━━━ Entries supplied
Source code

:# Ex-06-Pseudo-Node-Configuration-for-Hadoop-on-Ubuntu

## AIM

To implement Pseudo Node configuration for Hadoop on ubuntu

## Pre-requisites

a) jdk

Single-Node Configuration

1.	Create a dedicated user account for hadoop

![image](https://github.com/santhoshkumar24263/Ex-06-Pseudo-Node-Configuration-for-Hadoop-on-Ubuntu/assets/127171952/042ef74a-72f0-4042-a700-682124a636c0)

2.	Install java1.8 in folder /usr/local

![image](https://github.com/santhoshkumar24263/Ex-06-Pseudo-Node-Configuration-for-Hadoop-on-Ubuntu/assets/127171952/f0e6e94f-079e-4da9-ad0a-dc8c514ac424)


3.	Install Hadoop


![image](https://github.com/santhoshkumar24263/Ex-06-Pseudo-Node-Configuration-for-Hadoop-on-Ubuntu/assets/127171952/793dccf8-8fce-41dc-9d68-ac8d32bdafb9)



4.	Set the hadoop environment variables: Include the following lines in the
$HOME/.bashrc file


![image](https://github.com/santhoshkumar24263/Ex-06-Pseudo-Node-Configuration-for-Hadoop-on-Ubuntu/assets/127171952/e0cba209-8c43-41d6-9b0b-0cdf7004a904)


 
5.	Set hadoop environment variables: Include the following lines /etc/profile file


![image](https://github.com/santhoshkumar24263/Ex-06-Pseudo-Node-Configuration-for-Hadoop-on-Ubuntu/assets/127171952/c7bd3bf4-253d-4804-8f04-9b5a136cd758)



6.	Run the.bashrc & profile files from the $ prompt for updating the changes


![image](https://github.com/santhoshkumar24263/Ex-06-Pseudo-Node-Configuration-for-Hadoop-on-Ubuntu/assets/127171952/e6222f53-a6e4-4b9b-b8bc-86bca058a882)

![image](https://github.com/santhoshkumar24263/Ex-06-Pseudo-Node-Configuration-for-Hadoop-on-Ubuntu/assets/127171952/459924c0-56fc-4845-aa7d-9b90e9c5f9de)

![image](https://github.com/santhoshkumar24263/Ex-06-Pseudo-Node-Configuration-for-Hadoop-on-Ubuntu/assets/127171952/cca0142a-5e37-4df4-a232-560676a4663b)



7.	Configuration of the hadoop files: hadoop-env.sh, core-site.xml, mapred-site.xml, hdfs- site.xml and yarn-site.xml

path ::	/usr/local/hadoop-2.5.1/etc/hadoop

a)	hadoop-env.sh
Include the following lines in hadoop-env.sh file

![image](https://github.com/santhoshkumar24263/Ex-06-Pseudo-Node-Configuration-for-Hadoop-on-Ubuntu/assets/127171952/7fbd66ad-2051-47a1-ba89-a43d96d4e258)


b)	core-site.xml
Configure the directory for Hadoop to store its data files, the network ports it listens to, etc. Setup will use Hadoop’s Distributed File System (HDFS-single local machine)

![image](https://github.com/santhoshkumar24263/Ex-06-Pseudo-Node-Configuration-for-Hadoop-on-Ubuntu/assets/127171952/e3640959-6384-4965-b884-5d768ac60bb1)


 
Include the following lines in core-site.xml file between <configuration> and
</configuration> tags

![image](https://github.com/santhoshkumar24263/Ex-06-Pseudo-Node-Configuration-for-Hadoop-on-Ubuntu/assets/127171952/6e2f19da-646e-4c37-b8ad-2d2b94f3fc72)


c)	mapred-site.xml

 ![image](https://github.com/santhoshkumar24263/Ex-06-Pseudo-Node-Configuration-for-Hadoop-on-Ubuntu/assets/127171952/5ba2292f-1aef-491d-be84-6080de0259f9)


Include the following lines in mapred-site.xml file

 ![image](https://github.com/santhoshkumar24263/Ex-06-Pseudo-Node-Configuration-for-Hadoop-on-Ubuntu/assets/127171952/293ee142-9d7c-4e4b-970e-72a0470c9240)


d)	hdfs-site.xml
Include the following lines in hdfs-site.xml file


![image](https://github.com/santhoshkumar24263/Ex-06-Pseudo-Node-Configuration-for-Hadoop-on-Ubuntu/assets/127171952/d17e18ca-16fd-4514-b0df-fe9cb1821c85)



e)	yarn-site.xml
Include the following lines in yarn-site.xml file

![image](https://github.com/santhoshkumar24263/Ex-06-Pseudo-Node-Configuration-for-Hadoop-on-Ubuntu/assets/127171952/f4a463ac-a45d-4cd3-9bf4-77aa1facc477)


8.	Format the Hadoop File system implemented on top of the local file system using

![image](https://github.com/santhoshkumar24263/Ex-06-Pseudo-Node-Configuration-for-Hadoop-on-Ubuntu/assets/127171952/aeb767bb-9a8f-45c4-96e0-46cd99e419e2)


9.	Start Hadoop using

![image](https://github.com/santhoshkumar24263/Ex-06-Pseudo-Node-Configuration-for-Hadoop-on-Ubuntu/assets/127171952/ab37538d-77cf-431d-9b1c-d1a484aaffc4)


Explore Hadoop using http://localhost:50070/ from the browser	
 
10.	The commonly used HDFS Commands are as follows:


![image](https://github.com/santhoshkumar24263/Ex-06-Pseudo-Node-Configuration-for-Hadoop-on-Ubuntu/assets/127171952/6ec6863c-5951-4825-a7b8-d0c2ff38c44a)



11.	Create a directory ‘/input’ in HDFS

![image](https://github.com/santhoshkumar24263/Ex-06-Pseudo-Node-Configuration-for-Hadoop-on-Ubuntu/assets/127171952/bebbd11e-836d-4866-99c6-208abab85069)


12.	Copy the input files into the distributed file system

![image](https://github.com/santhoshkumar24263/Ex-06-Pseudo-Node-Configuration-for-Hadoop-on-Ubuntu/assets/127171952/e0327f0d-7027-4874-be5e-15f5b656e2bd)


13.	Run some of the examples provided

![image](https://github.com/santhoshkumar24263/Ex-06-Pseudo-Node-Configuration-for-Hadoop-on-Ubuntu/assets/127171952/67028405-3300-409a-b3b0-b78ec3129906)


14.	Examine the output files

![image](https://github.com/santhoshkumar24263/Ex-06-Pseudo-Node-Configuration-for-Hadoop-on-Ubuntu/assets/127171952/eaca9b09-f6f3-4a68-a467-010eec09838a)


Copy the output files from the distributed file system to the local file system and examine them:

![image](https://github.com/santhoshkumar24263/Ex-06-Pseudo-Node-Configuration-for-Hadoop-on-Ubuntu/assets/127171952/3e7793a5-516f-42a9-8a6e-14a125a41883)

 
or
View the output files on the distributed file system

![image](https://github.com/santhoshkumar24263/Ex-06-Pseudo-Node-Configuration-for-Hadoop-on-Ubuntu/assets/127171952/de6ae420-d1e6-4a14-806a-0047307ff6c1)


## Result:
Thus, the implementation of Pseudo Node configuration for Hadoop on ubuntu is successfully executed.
━━━━━━
● **Exercise aim**:
Could you find every line in the records above that has the string "Install" and copy it?

● **Answer for this exercise**:
2.	Install java1.8 in folder /usr/local
3.	Install Hadoop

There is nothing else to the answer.